Time to lookup how to restore data. Follow the restore (omnibus) instructions on this page https://gitlab.com/gitlab-org/gitlab-ce/blob/master/doc/raketasks/backup_restore.md.
Note the restore unpacks the backup first, then moves all repositories in position. You need some extra disk space! Roughly twice it needs in production. This part can take longer as expected, in our case about 30 minutes. This depends on the volume of the data and the IO speed of your server.
Also copy the files from your original /etc/gitlab over to the new server. These files contain the essential configuration for gitlab. If you don’t accounts with 2FA won’t work! Make sure to run gitlab-ctl reconfigure after this.

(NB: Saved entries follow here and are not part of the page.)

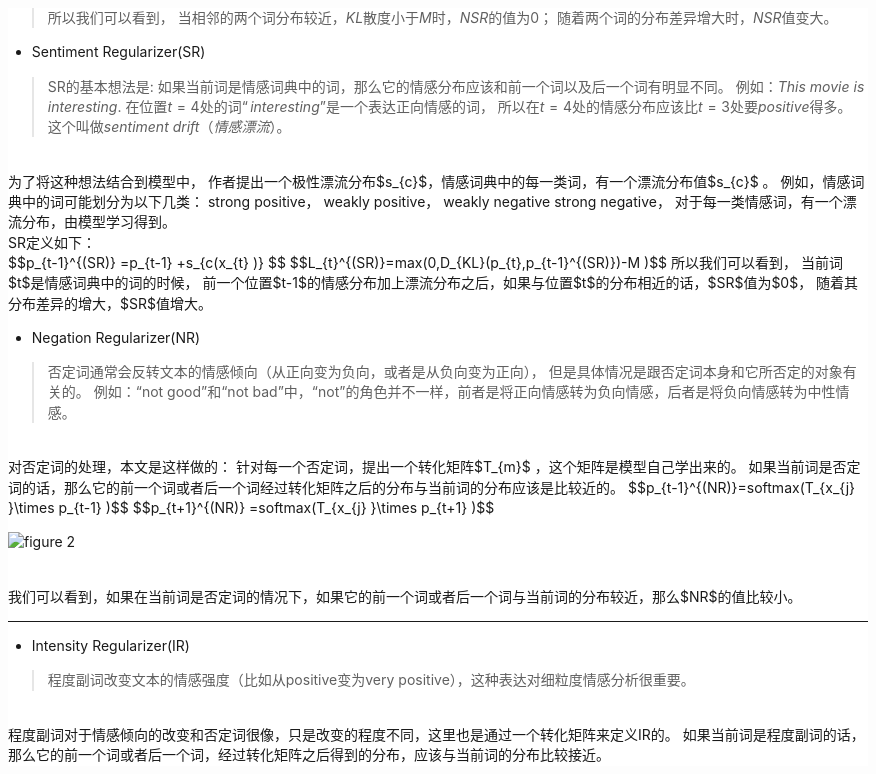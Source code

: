 > 所以我们可以看到，
当相邻的两个词分布较近，$KL$散度小于$M$时，$NSR$的值为$0$；
随着两个词的分布差异增大时，$NSR$值变大。

 - Sentiment Regularizer(SR)

> SR的基本想法是:
如果当前词是情感词典中的词，那么它的情感分布应该和前一个词以及后一个词有明显不同。
例如：$This$ $movie$ $is$ $interesting.$
在位置$t=4$处的词$“interesting”$是一个表达正向情感的词，
所以在$t=4$处的情感分布应该比$t=3$处要$positive$得多。
这个叫做$sentiment$ $drift（情感漂流）$。
<br>
为了将这种想法结合到模型中，
作者提出一个极性漂流分布$s_{c}$，情感词典中的每一类词，有一个漂流分布值$s_{c}$ 。
例如，情感词典中的词可能划分为以下几类：
strong positive，
weakly positive，
weakly negative
strong negative，
对于每一类情感词，有一个漂流分布，由模型学习得到。
<br>
SR定义如下：
<br>
$$p_{t-1}^{(SR)} =p_{t-1} +s_{c(x_{t} )} $$
$$L_{t}^{(SR)}=max(0,D_{KL}(p_{t},p_{t-1}^{(SR)})-M )$$ 
所以我们可以看到，
当前词$t$是情感词典中的词的时候，
前一个位置$t-1$的情感分布加上漂流分布之后，如果与位置$t$的分布相近的话，$SR$值为$0$，
随着其分布差异的增大，$SR$值增大。

 - Negation Regularizer(NR)

> 否定词通常会反转文本的情感倾向（从正向变为负向，或者是从负向变为正向），
但是具体情况是跟否定词本身和它所否定的对象有关的。
例如：“not good”和“not bad”中，“not”的角色并不一样，前者是将正向情感转为负向情感，后者是将负向情感转为中性情感。
<br>
对否定词的处理，本文是这样做的：
针对每一个否定词，提出一个转化矩阵$T_{m}$ ，这个矩阵是模型自己学出来的。
如果当前词是否定词的话，那么它的前一个词或者后一个词经过转化矩阵之后的分布与当前词的分布应该是比较近的。
$$p_{t-1}^{(NR)}=softmax(T_{x_{j} }\times p_{t-1}  )$$ 
$$p_{t+1}^{(NR)} =softmax(T_{x_{j} }\times p_{t+1}  )$$

![figure 2](https://leanote.com/api/file/getImage?fileId=5b0d4528ab644177f100227e)

<br>
我们可以看到，如果在当前词是否定词的情况下，如果它的前一个词或者后一个词与当前词的分布较近，那么$NR$的值比较小。

----------

 - Intensity Regularizer(IR)

> 程度副词改变文本的情感强度（比如从positive变为very positive），这种表达对细粒度情感分析很重要。
<br>
程度副词对于情感倾向的改变和否定词很像，只是改变的程度不同，这里也是通过一个转化矩阵来定义IR的。
如果当前词是程度副词的话，那么它的前一个词或者后一个词，经过转化矩阵之后得到的分布，应该与当前词的分布比较接近。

Last step was another 10 minutes. But now we have a visual! Every thing was back where we left it and cloning, pushing, commenting all works (on a different URL!) Total time around 90 minutes.
Still missing a couple of things
- SSL configuration (we use LetsEncrypt)
- DNS reconfiguration (using the original URL)
- GITLAB configuration (from the original /etc/gitlab/gitlab.rb)
- E-mail setup (setup your MTA)
- Security hardening (firewall, fail2ban, etc.)
- Test if our CI runners still work
- Making sure backups run regularly and stuff like that
Lessons learned
- Have a copy of the /etc/ directory along side with your gitlab backup. We do have this in our regular backup but not in S3.
- Take into account the transfer times retrieving the backups and restoring it. This is quite a big factor in the total return-to-operation time.
- Automate-all-the-things: we probably want to write an Ansible script to setup a new server. OR create a virtual server template to be deployed quickly. This will probably cut the total restore time in half. And as we noticed there a number of manual steps involved which are error-prone.
- Investigate if we can increase the frequency of the database and file system snapshots. Currently we could lose 24 hours in the database and 4 hours for the file system.
- Perform this recovery every couple of months! Practice makes perfect.